THE PROBLEM: Report how many lines in the records below hold "achieved", with no other output.

DATA SHOWN:
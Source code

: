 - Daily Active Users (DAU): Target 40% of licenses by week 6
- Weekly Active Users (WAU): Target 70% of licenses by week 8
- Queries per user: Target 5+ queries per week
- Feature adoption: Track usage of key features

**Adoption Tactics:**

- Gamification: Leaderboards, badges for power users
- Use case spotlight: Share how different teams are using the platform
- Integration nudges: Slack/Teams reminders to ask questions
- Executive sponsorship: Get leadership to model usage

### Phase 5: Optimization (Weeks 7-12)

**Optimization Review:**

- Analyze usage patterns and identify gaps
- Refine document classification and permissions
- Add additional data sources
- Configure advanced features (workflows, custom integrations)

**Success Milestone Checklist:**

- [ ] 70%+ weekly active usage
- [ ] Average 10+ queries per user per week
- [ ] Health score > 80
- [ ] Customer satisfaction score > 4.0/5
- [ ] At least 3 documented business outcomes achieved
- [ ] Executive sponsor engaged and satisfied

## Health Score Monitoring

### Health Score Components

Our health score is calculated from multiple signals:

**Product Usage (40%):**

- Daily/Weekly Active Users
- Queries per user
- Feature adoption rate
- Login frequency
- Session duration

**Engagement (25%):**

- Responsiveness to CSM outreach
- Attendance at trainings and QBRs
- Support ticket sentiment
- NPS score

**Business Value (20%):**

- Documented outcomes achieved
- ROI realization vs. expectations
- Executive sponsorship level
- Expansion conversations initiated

OUTPUT: 2